First orally bioavailable prodrug of proteolysis targeting chimera (PROTAC) degrades cyclin-dependent kinases 2/4/6 in vivo
- Eur J Med Chem. 2021 Jan 1:209:112903. doi: 10.1016/j.ejmech.2020.112903.
- 1. The State Key Laboratory of Medicinal Chemical Biology, College of Pharmacy, Nankai University, Tianjin, 300071, PR China.
- 2. Cangzhou Institutes for Food and Drug Control, Cangzhou, 061000, PR China.
- 3. Tianjin Medical University Cancer Institute and Hospital, National Clinical Research Center for Cancer, Tianjin's Clinical Research Center for Cancer, Key Laboratory of Cancer Prevention and Therapy, Tianjin, 300060, PR China. Electronic address: [email protected].
- 4. The State Key Laboratory of Medicinal Chemical Biology, College of Pharmacy, Nankai University, Tianjin, 300071, PR China. Electronic address: [email protected].
- 5. The State Key Laboratory of Medicinal Chemical Biology, College of Pharmacy, Nankai University, Tianjin, 300071, PR China. Electronic address: [email protected].

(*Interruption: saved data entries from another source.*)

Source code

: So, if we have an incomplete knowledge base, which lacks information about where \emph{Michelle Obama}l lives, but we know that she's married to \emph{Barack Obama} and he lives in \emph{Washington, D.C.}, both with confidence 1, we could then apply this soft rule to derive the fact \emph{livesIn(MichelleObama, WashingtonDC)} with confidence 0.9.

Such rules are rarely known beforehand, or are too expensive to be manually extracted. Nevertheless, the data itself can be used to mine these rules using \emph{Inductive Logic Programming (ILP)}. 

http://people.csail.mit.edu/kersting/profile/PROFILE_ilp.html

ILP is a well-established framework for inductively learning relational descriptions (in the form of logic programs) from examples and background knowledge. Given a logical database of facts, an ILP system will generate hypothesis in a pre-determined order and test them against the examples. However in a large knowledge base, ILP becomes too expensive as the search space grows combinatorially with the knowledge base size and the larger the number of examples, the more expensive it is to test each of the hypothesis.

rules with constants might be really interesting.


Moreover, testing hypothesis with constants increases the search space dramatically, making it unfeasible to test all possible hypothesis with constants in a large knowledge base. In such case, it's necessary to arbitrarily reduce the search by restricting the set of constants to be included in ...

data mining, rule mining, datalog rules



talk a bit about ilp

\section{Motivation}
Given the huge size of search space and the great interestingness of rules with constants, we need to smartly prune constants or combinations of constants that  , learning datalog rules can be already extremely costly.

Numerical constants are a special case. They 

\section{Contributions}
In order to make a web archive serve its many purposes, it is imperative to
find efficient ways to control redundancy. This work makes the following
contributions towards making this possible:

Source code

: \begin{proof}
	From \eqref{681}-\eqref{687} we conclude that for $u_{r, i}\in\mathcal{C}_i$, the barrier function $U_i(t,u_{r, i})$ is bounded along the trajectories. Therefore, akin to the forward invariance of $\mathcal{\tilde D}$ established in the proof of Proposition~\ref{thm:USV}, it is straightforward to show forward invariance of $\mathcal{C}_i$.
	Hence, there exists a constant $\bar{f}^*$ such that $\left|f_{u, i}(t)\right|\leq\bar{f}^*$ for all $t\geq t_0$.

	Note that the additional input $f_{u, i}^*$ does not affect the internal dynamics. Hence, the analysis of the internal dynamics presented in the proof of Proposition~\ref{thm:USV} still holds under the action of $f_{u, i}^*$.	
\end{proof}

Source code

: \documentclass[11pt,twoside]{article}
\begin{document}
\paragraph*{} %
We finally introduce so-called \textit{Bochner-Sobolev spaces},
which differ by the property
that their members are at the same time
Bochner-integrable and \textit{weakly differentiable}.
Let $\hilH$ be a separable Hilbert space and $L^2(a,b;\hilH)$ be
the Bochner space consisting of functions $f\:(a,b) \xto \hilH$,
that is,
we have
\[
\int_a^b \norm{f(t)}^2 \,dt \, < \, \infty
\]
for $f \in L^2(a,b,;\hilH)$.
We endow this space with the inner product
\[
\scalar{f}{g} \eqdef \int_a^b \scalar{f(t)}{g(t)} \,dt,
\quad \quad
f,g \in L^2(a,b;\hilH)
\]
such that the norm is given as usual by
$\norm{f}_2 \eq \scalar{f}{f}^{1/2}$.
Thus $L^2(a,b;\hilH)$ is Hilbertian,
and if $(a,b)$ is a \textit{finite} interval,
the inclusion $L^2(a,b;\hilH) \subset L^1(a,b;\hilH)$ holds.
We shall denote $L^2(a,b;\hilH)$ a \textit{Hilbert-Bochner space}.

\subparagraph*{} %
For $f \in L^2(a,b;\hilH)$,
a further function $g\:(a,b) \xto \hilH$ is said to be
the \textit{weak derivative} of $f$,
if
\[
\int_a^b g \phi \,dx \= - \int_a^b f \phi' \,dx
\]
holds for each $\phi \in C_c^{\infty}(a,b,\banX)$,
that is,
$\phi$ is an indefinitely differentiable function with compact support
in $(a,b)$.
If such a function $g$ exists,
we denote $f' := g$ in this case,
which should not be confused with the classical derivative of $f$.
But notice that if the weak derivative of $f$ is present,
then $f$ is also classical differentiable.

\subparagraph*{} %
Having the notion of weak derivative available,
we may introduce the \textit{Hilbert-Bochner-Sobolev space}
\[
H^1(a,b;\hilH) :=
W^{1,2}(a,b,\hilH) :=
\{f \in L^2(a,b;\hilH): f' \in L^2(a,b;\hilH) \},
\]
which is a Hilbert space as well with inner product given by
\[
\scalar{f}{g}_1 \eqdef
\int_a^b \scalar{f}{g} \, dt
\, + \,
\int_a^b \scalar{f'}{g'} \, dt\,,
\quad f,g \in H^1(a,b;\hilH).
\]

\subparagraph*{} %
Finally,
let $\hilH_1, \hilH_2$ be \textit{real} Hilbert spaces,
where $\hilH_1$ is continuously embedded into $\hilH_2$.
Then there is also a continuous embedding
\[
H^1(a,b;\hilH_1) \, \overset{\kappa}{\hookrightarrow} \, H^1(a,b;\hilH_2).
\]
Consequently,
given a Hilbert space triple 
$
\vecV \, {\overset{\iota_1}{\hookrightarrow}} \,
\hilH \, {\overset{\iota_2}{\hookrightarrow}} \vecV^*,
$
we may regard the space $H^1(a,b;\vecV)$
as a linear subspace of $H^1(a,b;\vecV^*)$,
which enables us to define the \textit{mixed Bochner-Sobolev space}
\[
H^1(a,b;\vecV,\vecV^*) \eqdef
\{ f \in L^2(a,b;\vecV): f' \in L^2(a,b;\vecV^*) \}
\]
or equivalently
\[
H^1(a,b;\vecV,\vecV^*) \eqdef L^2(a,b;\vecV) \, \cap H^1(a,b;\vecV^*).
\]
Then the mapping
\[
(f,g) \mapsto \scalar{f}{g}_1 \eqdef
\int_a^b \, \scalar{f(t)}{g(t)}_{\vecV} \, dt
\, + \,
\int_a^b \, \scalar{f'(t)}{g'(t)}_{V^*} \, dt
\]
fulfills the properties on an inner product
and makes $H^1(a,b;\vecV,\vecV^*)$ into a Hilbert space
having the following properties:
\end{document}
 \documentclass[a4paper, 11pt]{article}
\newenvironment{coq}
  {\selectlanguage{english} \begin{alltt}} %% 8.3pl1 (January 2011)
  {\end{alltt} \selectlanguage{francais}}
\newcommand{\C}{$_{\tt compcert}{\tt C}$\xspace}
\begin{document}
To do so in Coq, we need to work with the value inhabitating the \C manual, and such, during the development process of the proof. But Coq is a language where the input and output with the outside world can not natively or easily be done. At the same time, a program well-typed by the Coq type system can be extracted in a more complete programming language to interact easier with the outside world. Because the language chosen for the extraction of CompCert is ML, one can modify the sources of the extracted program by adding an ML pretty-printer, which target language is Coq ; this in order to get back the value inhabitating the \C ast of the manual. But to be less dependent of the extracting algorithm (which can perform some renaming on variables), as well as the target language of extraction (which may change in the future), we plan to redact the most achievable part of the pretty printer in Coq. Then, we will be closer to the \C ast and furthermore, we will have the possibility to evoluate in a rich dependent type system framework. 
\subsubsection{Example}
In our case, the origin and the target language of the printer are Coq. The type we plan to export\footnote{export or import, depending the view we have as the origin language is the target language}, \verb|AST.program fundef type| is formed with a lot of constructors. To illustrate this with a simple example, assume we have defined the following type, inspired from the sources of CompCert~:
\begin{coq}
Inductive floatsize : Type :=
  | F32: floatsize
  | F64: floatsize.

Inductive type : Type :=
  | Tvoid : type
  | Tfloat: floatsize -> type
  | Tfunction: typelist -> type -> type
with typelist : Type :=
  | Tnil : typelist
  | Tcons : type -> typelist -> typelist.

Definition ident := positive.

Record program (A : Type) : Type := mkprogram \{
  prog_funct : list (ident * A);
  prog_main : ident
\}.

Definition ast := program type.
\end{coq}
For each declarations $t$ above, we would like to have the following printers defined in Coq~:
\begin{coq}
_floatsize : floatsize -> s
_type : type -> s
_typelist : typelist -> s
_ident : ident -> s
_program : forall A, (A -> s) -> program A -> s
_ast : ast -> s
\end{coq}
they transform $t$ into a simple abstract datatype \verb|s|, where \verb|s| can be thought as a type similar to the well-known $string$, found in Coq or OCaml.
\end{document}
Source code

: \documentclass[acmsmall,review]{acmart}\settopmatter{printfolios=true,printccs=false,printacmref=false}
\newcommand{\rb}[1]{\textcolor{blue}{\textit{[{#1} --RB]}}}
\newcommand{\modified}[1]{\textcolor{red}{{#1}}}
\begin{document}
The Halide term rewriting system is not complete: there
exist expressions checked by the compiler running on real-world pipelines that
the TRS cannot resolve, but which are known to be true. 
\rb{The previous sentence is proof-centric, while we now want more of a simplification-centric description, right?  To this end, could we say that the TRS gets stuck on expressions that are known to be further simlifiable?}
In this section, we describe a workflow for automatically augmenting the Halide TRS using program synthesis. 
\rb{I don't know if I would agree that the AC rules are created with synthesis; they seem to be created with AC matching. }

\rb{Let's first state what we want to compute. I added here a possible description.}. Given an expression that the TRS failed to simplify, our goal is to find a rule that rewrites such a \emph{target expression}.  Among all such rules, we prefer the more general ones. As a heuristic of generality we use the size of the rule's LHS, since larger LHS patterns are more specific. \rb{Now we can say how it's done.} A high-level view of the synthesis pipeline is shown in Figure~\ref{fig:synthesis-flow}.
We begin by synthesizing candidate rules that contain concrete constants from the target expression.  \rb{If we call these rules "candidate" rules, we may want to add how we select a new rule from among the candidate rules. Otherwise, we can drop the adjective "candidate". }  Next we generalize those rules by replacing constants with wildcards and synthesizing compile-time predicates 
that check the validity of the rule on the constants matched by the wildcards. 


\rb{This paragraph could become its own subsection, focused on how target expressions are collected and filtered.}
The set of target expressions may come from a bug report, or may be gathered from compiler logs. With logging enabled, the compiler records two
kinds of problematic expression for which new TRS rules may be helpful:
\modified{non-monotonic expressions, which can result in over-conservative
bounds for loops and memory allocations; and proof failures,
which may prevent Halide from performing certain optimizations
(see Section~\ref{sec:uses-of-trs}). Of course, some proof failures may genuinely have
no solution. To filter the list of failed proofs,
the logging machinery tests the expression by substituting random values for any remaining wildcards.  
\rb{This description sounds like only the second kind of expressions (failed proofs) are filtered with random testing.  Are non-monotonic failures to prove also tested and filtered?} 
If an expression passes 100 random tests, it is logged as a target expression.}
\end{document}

A growing number of reports suggested that the inhibitor targeting cyclin-dependent kinases (CDK) 2/4/6 can act as a more feasible chemotherapy strategy. In the present paper, a novel PROTAC molecule was developed based on the structure of Ribociclib's derivative. In malignant melanoma cells, the degrader can not only degrade CDK 2/4/6 simultaneously and effectively, but also remarkably induce cell cycle arrest and Apoptosis of melanoma cells. Moreover, PROTAC molecules with CRBN ligands always have poor oral bioavailability. We developed the orally bioavailable prodrug for the first time. It would provide general solution for oral administration of the PROTAC molecules, derived from CRBN ligands, for animal test conveniently.